----- MATERIAL FOR THIS TASK -----

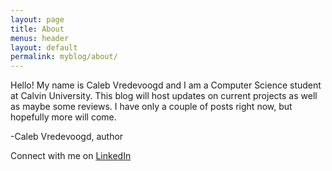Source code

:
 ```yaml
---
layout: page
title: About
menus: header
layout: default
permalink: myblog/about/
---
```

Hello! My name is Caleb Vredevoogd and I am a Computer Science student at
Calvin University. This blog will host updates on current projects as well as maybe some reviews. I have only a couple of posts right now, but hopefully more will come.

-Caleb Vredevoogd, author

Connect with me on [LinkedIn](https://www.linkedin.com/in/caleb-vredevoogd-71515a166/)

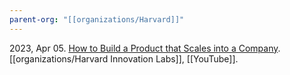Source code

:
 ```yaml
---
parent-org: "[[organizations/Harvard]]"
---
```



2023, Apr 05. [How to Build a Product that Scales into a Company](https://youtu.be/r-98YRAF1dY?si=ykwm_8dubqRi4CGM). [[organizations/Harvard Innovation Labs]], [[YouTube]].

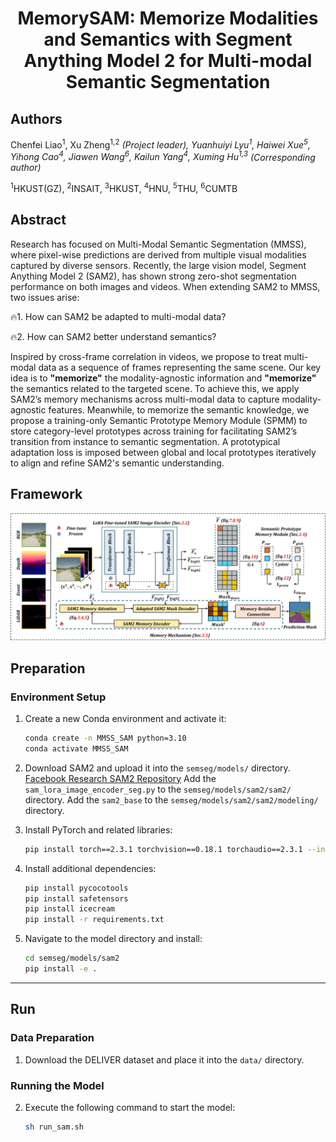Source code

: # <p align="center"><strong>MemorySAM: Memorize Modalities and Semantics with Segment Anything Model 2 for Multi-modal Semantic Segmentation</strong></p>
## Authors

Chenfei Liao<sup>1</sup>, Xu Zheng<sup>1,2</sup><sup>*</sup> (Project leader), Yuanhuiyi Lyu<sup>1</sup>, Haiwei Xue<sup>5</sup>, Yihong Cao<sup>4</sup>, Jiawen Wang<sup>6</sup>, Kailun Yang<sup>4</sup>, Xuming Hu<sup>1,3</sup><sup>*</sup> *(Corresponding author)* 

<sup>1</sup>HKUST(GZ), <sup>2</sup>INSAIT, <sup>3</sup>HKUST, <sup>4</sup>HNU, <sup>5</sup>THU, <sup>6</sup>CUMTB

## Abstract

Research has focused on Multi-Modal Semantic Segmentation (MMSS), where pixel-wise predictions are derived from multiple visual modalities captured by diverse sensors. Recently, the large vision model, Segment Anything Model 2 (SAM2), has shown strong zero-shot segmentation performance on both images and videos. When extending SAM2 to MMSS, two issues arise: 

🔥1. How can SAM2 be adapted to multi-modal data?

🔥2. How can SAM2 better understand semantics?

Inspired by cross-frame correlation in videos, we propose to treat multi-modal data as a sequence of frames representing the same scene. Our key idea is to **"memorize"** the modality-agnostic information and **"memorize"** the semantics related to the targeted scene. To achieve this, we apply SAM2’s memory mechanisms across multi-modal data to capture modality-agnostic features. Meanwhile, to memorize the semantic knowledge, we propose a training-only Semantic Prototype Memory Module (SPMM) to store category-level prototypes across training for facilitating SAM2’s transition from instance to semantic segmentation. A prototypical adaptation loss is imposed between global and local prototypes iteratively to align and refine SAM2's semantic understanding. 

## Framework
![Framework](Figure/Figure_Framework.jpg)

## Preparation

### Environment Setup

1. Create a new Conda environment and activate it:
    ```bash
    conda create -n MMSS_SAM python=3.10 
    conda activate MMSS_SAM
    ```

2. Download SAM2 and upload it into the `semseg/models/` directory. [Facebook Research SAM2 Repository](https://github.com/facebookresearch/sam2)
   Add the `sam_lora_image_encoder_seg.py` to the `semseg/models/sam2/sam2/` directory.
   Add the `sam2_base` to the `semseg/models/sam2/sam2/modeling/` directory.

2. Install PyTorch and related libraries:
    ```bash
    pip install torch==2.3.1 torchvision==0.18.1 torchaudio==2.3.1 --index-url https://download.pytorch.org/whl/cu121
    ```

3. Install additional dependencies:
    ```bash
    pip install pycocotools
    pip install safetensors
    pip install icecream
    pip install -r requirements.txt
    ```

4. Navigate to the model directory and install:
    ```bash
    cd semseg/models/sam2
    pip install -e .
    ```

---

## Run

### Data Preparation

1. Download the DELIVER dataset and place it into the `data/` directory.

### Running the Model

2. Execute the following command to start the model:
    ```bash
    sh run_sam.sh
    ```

-----
----- MATERIAL FOR THIS TASK -----

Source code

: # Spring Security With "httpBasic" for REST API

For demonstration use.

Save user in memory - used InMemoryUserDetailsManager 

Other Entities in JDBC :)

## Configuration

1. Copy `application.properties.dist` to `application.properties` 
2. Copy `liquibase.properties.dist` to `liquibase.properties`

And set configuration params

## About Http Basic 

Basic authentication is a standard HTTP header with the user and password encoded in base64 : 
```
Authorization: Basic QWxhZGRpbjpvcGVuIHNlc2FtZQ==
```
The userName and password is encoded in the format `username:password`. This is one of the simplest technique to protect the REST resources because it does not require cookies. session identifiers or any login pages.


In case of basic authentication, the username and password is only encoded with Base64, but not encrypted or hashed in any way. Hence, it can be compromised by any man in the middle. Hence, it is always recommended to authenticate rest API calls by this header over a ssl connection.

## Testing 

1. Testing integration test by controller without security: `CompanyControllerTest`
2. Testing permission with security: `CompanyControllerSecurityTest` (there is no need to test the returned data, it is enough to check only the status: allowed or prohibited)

-----

▸ PROBLEM TO WORK ON
Copy exactly the stretch of data above from the line with "Basic authentication is" through the line with "2. Testing permission", and omit all other lines.

▸ RESULT OF THIS TASK
Basic authentication is a standard HTTP header with the user and password encoded in base64 : 
```
Authorization: Basic QWxhZGRpbjpvcGVuIHNlc2FtZQ==
```
The userName and password is encoded in the format `username:password`. This is one of the simplest technique to protect the REST resources because it does not require cookies. session identifiers or any login pages.


In case of basic authentication, the username and password is only encoded with Base64, but not encrypted or hashed in any way. Hence, it can be compromised by any man in the middle. Hence, it is always recommended to authenticate rest API calls by this header over a ssl connection.

## Testing 

1. Testing integration test by controller without security: `CompanyControllerTest`
2. Testing permission with security: `CompanyControllerSecurityTest` (there is no need to test the returned data, it is enough to check only the status: allowed or prohibited)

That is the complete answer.